Poles mark a century of independence on Sunday in a deeply polarised country, isolated within the European Union, as a march organised by far-right groups in the capital Warsaw risks casting a shadow over celebrations.

Underscoring Poland’s growing isolation in the bloc since the rightwing Law and Justice (PiS) party took office in 2015, no senior foreign delegations are expected to visit on Sunday.

Although the centenary ceremonies coincide with ones in Paris set to draw 60 world leaders for commemorations marking the end of World War I a century ago, analysts believe this is not the primary reason behind the snubs.

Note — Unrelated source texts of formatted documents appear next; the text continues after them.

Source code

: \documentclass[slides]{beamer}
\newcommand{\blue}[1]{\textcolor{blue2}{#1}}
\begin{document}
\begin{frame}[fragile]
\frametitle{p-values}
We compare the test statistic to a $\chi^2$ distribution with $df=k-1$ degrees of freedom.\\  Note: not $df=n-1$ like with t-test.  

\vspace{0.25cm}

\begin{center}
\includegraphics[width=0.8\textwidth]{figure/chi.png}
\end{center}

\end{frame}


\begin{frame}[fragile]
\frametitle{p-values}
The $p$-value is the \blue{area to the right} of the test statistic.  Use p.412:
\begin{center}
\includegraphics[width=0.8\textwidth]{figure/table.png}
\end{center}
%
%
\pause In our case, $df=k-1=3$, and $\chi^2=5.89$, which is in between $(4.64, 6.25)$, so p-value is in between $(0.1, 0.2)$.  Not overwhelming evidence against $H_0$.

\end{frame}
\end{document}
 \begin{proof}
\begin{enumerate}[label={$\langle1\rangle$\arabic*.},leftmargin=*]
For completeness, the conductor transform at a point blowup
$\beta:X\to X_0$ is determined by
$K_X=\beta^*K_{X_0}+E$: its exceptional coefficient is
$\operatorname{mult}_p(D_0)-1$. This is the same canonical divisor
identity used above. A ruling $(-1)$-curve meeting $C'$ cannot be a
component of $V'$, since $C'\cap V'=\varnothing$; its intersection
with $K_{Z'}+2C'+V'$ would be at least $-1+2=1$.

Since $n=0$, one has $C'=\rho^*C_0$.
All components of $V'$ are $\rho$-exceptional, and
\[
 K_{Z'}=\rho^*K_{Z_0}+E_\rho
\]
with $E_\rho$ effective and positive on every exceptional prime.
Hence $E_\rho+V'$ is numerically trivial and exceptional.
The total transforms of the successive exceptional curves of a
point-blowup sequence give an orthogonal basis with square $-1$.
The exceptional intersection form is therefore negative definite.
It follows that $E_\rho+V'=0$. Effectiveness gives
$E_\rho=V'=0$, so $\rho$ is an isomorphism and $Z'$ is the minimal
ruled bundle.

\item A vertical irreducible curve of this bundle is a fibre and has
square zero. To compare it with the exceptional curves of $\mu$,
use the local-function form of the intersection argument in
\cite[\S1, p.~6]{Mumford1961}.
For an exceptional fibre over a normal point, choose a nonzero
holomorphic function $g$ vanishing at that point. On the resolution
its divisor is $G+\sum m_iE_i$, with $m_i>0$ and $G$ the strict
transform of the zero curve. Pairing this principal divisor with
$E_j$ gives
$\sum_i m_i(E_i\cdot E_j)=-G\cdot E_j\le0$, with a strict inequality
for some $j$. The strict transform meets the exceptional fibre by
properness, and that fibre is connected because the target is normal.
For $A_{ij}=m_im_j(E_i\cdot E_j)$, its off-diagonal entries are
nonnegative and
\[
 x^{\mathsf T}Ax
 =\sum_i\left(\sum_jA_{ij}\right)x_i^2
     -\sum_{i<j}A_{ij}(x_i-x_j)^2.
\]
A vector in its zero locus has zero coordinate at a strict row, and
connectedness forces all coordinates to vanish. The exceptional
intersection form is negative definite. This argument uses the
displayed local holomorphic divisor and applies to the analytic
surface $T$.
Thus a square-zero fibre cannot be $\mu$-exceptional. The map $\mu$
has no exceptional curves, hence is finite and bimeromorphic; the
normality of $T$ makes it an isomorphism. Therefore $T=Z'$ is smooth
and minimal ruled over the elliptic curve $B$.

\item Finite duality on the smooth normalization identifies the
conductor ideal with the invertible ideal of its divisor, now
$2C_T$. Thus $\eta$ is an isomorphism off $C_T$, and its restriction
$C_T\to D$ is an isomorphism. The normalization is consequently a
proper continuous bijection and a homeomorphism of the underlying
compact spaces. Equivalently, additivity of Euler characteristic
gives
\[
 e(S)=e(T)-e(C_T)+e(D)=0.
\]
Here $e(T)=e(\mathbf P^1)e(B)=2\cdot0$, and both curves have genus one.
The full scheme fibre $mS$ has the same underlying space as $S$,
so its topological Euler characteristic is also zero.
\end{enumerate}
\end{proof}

“The absence of foreign delegations is the result of the PiS’s behaviour in Europe. Nobody wants to come here anymore,” Stanislaw Mocek, a Warsaw-based political analyst, told AFP.

EU President Donald Tusk, a former Polish prime minister, is the exception.

He declined an invitation to the ceremonies in France to be in Warsaw amid speculation that he may run for Poland’s presidency in 2020.

“I don’t want there to be an impression that Poland is completely alone,” said Tusk, a liberal whom powerful PiS party chief Jaroslaw Kaczynski sees as his arch-rival.

Widely regarded as Poland’s de facto powerbroker, Kaczynski has played a key role behind the scenes in shaping both domestic and foreign policy since the PiS took office.

The PiS government, meanwhile, has put Poland on a collision course with the EU by introducing a string of controversial judicial reforms that Brussels has warned pose a threat to judicial independence, the rule of law and ultimately to democracy.

Tusk on Monday also warned that PiS policies posed “the deadly serious risk” of a “Polexit”, which would see Poland crash out of the EU despite the bloc’s popularity among Poles and Kaczynski’s many assurances that his party has no such designs.